Materialism assumes that everything is made of matter so it leads to conclusions like:
“Observers have to be made of matter…Our description of nature is thus severely biased: we describe it from the standpoint of matter.” (Schiller, 2009), p834.
If matter is all around us, the observer must also be made of matter, even though as far as we know, simple matter doesn’t experience physical events. Yet we still describe everything in terms of matter, even space and time, which are probably human constructs (Chapter 2), leading to:
“… the dogma that the concept of reality must be confined to objects in space and time…” (Zeh, 2004), p18.
But quantum theory now challenges the dogma of materialism that was built into the foundations of physics. The main experiment that did that was Bell’s experiment which, according to D’Espagnat, tested the following axioms of current physics (D’Espagnat, 1979):
1. Reality. That “there is some physical reality whose existence is independent of human observers.” (D’Espagnat, 1979), p158.
2. Locality. That no influence of any kind can propagate faster than the speed of light.
3. Induction. That logical induction is a valid mode of reasoning.
The result showed that one or more of the above axioms must be wrong. If physical reality and induction are true, then locality must be wrong. If locality and induction are true, then reality isn’t physical. If physical reality and locality are true, then induction must be false. To this day, physics hasn’t been able to explain this result, which is based on quantum theory:
“According to quantum theory, quantum correlations violating Bell’s inequalities merely happen, somehow from outside space-time, in the sense that there is no story in space-time that can describe their occurrence:” (Salart et al., 2008), p1.
Bell’s experiment challenged the axioms of physics and there was no answer, so it’s time to go beyond materialism. If the quantum world described by quantum theory is real, then the first axiom must be changed by removing the word “physical”, so it becomes:
1. Reality: That there is a reality whose existence is independent of human observers.
This allows quantum reality to exist independent of human observers, so there is still a real world but it isn’t the one we see. For example, consider the following statement:
“If one adopts a realistic view of science, then one holds that there is a true and unique structure to the physical universe which scientists discover rather than invent.” (Barrow, 2007), p124.

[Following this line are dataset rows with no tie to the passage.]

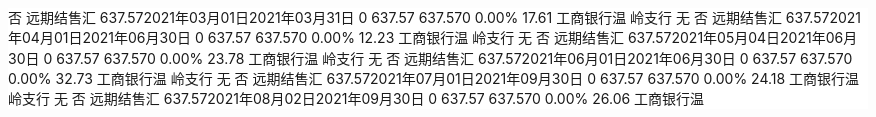 否
远期结售汇
637.572021年03月01日2021年03月31日
0
637.57
637.570
0.00%
17.61
工商银行温
岭支行
无
否
远期结售汇
637.572021年04月01日2021年06月30日
0
637.57
637.570
0.00%
12.23
工商银行温
岭支行
无
否
远期结售汇
637.572021年05月04日2021年06月30日
0
637.57
637.570
0.00%
23.78
工商银行温
岭支行
无
否
远期结售汇
637.572021年06月01日2021年06月30日
0
637.57
637.570
0.00%
32.73
工商银行温
岭支行
无
否
远期结售汇
637.572021年07月01日2021年09月30日
0
637.57
637.570
0.00%
24.18
工商银行温
岭支行
无
否
远期结售汇
637.572021年08月02日2021年09月30日
0
637.57
637.570
0.00%
26.06
工商银行温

To adapt this statement to the new axiom, we need only remove the word physical, so it becomes: If one adopts a realistic view of science, then one holds that there is a true and unique structure to the universe which scientists discover rather than invent.
This simple change, based on quantum theory, lets reality exist without contradicting Bell’s result, as it challenges physical reality not quantum reality. The universe still has a true and unique structure that scientists can discover rather than invent, but it is quantum not physical. This only requires that all physical laws follow from quantum laws, as the evidence suggests they do.
The second axiom must also be changed, but now by adding the world physical, so it becomes.
2. Locality: That no physical influence of any kind can propagate faster than the speed of light.
If locality applies only to physical influences, then Bell’s result no longer contradicts it, as quantum collapse is a server-client effect not a physical influence. Einstein’s law, that no influence is faster than light, apples to physical effects but not to quantum ones, so they can occur faster than light.
These changes mean that reality and locality still apply, but the first refers to quantum reality, and the second is limited to physical influences. The third axiom, of logical induction, then remains intact, and with it, the methods of science.
This then is quantum realism, that quantum reality exists just as quantum theory describes, so the quantum paradox disappears because quantum causes are now real. There is then no particle-wave duality, only quantum waves that take every path then pick one on arrival, so delayed choice experiments no longer imply reverse causality. Physical events are primal choices not physical effects, so randomness is real. Going beyond materialism reveals a universe based on choices not mechanics.
Changing the foundations of physics won’t end it but the current stagnation will. It just means new rules that make the equations physicists use every day real, not imaginary. Materialism was the mother of physics but every child leaves home one day, so it’s time to explore the unmeasured reality.